Brief = Below are records; copy every line in them that holds the word "thoughts".

Stored items:
=====
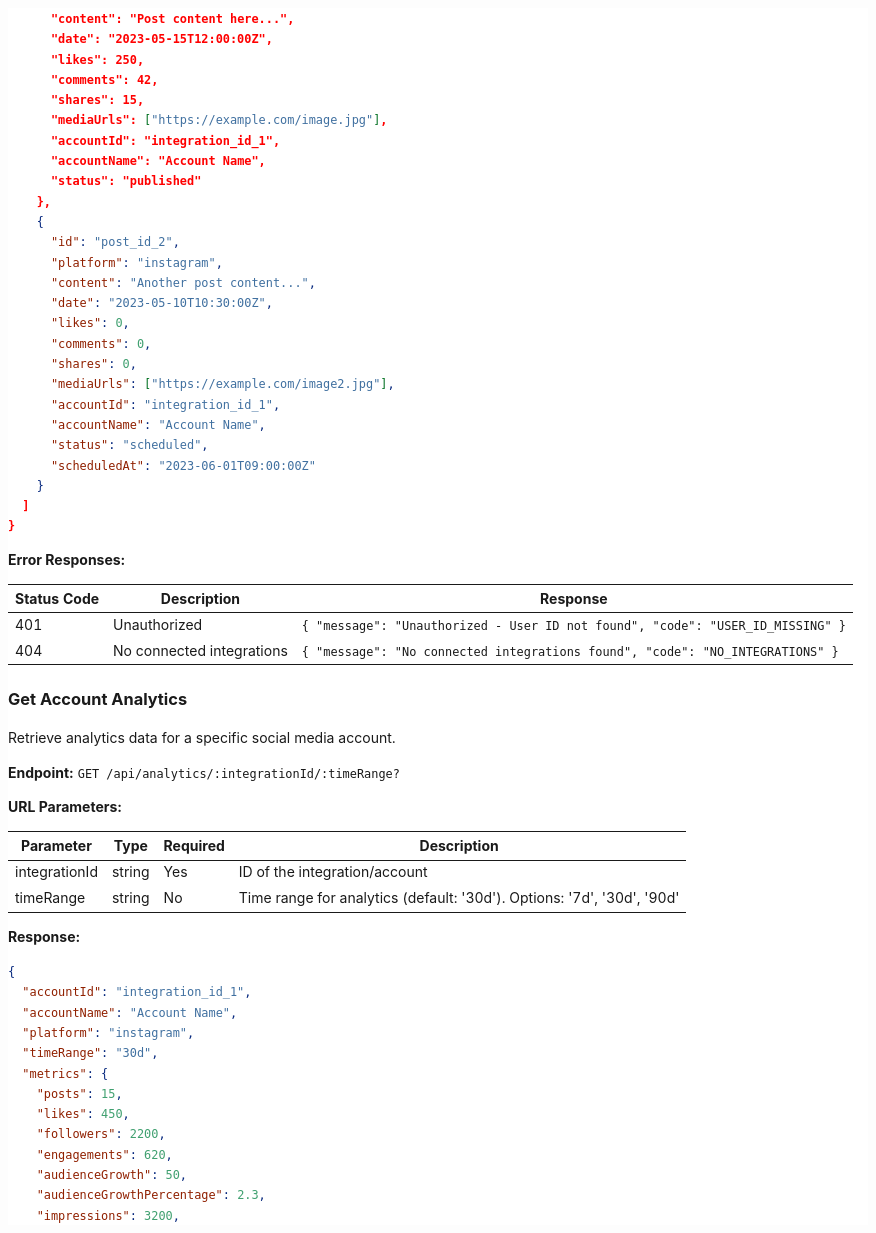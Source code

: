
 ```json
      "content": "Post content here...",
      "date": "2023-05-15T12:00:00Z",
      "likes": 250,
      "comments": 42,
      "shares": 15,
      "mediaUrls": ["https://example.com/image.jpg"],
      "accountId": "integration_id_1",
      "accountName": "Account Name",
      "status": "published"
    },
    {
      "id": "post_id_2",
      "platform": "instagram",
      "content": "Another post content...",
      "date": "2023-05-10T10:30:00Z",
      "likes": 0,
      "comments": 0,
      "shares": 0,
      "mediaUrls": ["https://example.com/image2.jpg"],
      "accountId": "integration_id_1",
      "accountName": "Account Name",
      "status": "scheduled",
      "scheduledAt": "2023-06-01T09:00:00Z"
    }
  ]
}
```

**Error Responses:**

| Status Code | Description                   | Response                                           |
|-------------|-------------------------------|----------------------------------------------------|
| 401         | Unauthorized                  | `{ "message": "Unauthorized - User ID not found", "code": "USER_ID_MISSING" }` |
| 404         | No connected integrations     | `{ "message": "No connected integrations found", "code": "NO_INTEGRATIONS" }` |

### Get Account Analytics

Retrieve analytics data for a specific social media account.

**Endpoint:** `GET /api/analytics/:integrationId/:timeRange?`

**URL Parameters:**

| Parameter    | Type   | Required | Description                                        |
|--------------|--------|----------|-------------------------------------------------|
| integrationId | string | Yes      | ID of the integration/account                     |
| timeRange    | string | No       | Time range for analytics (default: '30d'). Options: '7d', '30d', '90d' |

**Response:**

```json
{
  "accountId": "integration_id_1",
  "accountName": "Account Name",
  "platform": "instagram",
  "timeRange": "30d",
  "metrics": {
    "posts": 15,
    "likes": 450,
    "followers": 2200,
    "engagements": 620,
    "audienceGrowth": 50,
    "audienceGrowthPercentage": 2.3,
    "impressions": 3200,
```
=====
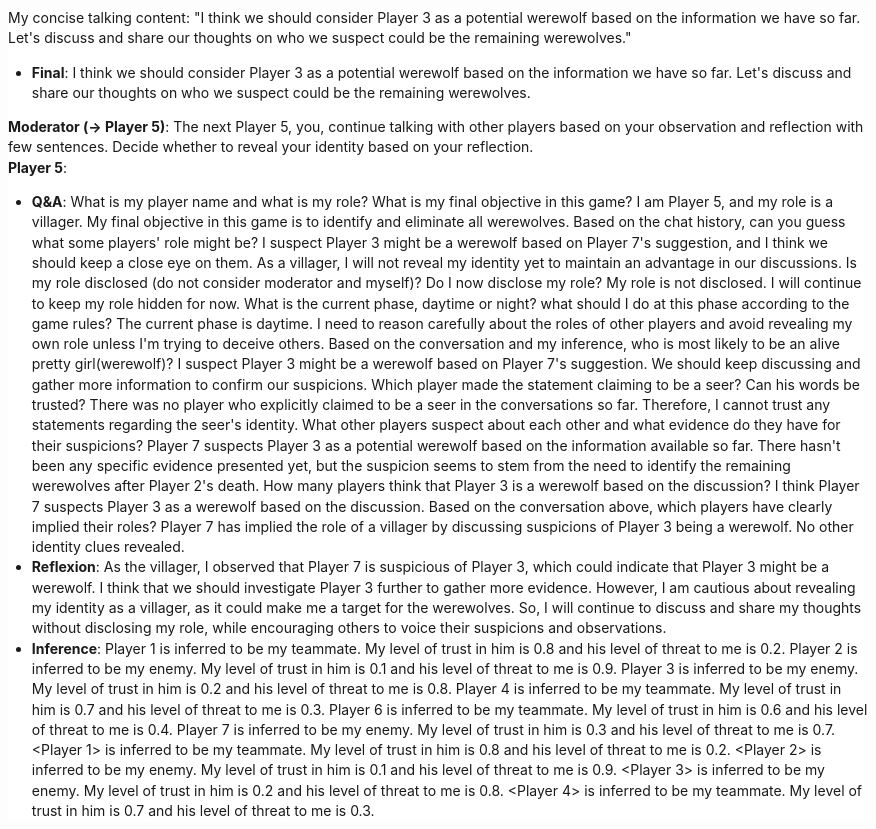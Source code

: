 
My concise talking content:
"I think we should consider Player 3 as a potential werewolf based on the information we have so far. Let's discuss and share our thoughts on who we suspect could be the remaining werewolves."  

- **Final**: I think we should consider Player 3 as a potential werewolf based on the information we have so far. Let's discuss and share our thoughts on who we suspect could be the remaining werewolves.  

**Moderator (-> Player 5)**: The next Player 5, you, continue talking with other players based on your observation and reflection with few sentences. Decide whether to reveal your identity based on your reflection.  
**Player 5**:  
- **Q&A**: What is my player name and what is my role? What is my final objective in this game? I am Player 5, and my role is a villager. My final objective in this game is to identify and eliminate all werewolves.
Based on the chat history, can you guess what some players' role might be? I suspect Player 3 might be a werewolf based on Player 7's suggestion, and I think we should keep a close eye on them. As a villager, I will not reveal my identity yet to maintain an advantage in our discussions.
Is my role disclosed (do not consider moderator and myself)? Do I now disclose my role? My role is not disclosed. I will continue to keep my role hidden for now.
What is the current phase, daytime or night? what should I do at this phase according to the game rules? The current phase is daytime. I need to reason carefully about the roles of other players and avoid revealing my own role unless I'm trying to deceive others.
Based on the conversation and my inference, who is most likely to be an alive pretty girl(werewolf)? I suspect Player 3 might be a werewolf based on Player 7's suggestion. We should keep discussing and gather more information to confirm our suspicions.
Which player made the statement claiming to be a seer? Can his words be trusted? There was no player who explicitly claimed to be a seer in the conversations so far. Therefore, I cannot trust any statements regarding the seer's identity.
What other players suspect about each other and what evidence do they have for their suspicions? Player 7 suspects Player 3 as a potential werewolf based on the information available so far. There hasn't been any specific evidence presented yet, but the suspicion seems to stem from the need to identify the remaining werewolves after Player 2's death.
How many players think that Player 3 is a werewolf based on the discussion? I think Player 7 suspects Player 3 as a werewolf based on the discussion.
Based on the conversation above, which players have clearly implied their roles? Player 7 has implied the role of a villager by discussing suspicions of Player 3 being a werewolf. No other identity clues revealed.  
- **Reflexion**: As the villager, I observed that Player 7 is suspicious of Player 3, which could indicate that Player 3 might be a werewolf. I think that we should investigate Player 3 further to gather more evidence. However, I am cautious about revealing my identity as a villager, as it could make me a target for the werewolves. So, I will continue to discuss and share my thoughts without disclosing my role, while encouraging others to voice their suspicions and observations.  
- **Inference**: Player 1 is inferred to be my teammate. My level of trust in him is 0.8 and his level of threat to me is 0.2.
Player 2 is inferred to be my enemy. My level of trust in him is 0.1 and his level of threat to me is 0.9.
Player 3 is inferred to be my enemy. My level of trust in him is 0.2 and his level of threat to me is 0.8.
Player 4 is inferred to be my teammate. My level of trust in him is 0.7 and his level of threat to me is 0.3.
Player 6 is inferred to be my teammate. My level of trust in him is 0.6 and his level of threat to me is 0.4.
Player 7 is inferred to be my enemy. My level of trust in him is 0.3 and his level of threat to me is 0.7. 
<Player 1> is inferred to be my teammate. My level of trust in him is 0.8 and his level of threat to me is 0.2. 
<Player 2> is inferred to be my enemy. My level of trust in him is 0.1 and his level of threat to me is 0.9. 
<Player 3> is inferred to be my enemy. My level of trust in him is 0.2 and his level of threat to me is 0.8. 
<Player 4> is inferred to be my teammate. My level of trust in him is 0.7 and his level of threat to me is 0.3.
=====
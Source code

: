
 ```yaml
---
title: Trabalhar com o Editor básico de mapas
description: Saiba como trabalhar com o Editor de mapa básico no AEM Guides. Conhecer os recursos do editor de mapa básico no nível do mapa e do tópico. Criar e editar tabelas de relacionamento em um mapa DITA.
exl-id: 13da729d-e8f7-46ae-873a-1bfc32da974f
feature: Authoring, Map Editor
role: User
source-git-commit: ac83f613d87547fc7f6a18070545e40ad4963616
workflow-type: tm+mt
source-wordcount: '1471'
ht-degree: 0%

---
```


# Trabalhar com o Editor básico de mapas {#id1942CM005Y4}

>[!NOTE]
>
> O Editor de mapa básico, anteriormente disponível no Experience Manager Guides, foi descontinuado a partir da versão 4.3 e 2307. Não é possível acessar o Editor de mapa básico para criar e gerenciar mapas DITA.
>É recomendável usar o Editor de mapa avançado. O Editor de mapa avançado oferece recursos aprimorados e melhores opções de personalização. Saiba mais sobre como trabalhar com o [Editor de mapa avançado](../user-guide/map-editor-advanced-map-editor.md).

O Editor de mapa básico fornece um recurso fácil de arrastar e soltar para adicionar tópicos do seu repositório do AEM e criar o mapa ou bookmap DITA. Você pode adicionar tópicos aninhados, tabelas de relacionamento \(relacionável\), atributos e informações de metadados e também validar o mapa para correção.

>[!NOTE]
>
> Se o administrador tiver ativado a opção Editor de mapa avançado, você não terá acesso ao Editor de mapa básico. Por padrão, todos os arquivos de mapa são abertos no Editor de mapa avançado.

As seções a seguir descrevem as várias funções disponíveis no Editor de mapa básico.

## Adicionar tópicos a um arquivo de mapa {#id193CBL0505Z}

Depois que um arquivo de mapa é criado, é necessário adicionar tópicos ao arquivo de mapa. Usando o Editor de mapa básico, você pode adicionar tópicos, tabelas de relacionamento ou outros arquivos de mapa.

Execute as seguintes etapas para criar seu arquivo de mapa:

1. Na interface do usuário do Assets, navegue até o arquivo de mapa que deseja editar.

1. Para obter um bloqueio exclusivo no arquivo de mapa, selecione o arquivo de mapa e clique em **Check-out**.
=====
Task answer =
"I think we should consider Player 3 as a potential werewolf based on the information we have so far. Let's discuss and share our thoughts on who we suspect could be the remaining werewolves."  
- **Final**: I think we should consider Player 3 as a potential werewolf based on the information we have so far. Let's discuss and share our thoughts on who we suspect could be the remaining werewolves.  
- **Reflexion**: As the villager, I observed that Player 7 is suspicious of Player 3, which could indicate that Player 3 might be a werewolf. I think that we should investigate Player 3 further to gather more evidence. However, I am cautious about revealing my identity as a villager, as it could make me a target for the werewolves. So, I will continue to discuss and share my thoughts without disclosing my role, while encouraging others to voice their suspicions and observations.  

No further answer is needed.